Michael Data

Visualization

“When you can plot stuff, plot it.” - Padhraic Smyth

Histograms

Histograms can provide a simple way to visualize the shape of univariate data. Histograms can also be helpful for quickly identifying outliers.

You have to be careful that you use a proper number of bins. Too many bins lead to outlier spikes and empty bins. Too few bins do not convey an accurate shape.

Histograms are also less useful when the data is skewed. It is frequently useful to transform the data e.g. by taking the log, and then plot the transformed data.
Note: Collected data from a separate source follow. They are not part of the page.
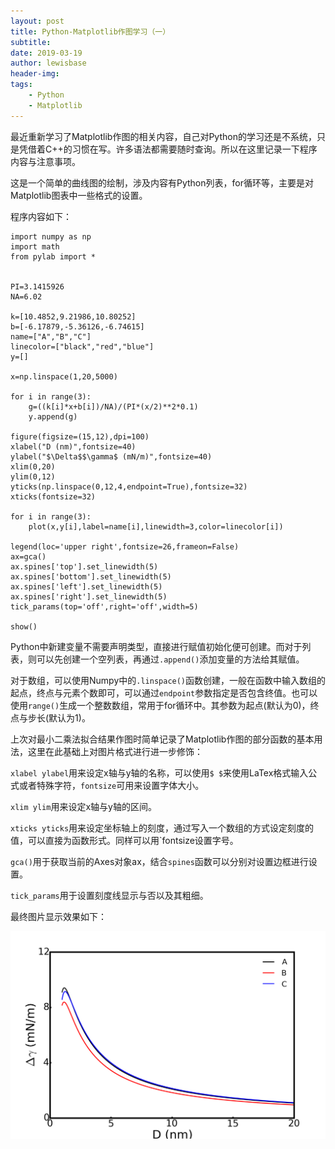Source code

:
 ```yaml
---
layout: post
title: Python-Matplotlib作图学习（一）
subtitle:
date: 2019-03-19
author: lewisbase
header-img:
tags: 
    - Python
    - Matplotlib
---
```


最近重新学习了Matplotlib作图的相关内容，自己对Python的学习还是不系统，只是凭借着C++的习惯在写。许多语法都需要随时查询。所以在这里记录一下程序内容与注意事项。

这是一个简单的曲线图的绘制，涉及内容有Python列表，for循环等，主要是对Matplotlib图表中一些格式的设置。

程序内容如下：

    import numpy as np
    import math
    from pylab import *
    

    PI=3.1415926
    NA=6.02
    
    k=[10.4852,9.21986,10.80252]
    b=[-6.17879,-5.36126,-6.74615]
    name=["A","B","C"]
    linecolor=["black","red","blue"]
    y=[]
    
    x=np.linspace(1,20,5000)
    
    for i in range(3):
        g=((k[i]*x+b[i])/NA)/(PI*(x/2)**2*0.1)
        y.append(g)
    
    figure(figsize=(15,12),dpi=100)
    xlabel("D (nm)",fontsize=40)
    ylabel("$\Delta$$\gamma$ (mN/m)",fontsize=40)
    xlim(0,20)
    ylim(0,12)
    yticks(np.linspace(0,12,4,endpoint=True),fontsize=32)
    xticks(fontsize=32)
    
    for i in range(3):
        plot(x,y[i],label=name[i],linewidth=3,color=linecolor[i])
    
    legend(loc='upper right',fontsize=26,frameon=False)
    ax=gca()
    ax.spines['top'].set_linewidth(5)
    ax.spines['bottom'].set_linewidth(5)
    ax.spines['left'].set_linewidth(5)
    ax.spines['right'].set_linewidth(5)
    tick_params(top='off',right='off',width=5)
    
    show()
    
Python中新建变量不需要声明类型，直接进行赋值初始化便可创建。而对于列表，则可以先创建一个空列表，再通过`.append()`添加变量的方法给其赋值。

对于数组，可以使用Numpy中的`.linspace()`函数创建，一般在函数中输入数组的起点，终点与元素个数即可，可以通过`endpoint`参数指定是否包含终值。也可以使用`range()`生成一个整数数组，常用于for循环中。其参数为起点(默认为0)，终点与步长(默认为1)。

上次对最小二乘法拟合结果作图时简单记录了Matplotlib作图的部分函数的基本用法，这里在此基础上对图片格式进行进一步修饰：

`xlabel ylabel`用来设定x轴与y轴的名称，可以使用`$ $`来使用LaTex格式输入公式或者特殊字符，`fontsize`可用来设置字体大小。

`xlim ylim`用来设定x轴与y轴的区间。

`xticks yticks`用来设定坐标轴上的刻度，通过写入一个数组的方式设定刻度的值，可以直接为函数形式。同样可以用`fontsize设置字号。

`gca()`用于获取当前的Axes对象ax，结合`spines`函数可以分别对设置边框进行设置。

`tick_params`用于设置刻度线显示与否以及其粗细。

最终图片显示效果如下：

![Lines](https://raw.githubusercontent.com/LewisBase/lewisbase.github.io/master/img/_images/2019-03-26-1.png)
Histograms can also be misleading for small data sets. Histograms can also be smoothed with various techniques. They also effectively only work on one variable at a time.

Box Plots

Box plots are good for comparing a common variable between multiple groups. The “box” portion represents the middle 50% of data points, with whiskers and outliers shown outside the box.

Correlations

The diagonal of a correlation matrix plot should always show +1.

Overplotting

With large data sets, the plot can be filled too much so that many points are on top of each other and it is difficult to see any structure in the image. Simplifications such as contour plots may help here.

Linked Plotting

For interactive visualization, can allow for interaction between plots. e.g. clicking a data point in one plot highlights that point in the other plots.

Aesthetic Tweaks

Color may easily convey different groups within a plot.

Visualizing Time-Series Data

Seasonality in time-dependent data is very common. It is important to identify appropriate time units with which to make comparisons, as opposed to just e.g. “last month”.